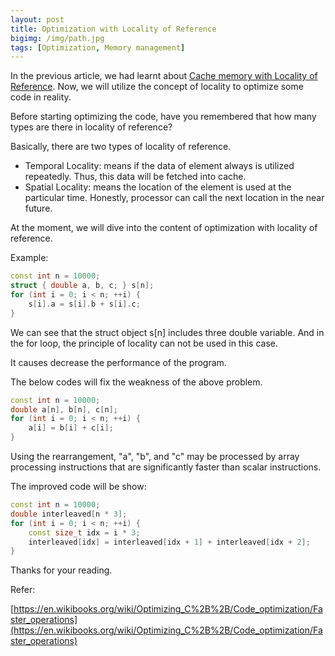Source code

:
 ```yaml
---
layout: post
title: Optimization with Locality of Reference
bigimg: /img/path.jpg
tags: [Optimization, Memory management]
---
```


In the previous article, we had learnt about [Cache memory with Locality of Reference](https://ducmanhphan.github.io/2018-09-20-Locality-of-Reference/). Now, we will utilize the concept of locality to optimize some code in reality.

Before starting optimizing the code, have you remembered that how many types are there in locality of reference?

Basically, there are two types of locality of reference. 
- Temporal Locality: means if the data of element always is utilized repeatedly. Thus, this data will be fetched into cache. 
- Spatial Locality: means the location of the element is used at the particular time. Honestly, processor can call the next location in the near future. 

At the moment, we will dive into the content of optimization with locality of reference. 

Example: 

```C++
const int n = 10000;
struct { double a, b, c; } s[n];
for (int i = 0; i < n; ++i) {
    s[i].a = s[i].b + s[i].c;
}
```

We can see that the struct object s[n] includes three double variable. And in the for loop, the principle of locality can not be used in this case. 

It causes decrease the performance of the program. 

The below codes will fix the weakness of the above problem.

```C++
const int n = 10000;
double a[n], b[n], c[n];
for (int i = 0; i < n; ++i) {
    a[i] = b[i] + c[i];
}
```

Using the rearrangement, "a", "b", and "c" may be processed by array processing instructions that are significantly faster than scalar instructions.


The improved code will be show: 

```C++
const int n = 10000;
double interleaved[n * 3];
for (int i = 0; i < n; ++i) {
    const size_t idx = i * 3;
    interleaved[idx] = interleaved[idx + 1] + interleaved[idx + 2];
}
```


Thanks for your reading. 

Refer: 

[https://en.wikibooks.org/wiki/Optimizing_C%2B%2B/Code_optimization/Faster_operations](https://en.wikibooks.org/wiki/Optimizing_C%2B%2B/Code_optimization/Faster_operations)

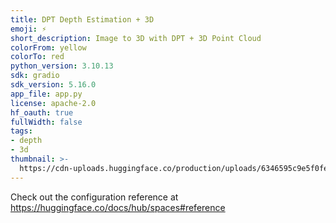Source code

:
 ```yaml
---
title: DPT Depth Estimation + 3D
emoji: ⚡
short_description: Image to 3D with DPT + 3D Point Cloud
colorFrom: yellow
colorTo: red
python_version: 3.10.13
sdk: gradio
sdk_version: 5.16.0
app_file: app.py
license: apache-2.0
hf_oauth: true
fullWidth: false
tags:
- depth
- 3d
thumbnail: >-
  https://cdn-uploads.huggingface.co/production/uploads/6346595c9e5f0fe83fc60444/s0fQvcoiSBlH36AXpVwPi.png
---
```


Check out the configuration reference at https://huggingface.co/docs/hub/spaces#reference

▶ Problem description
Each line above that has the word "element" should be copied.

▶ Reply
- Temporal Locality: means if the data of element always is utilized repeatedly. Thus, this data will be fetched into cache. 
- Spatial Locality: means the location of the element is used at the particular time. Honestly, processor can call the next location in the near future. 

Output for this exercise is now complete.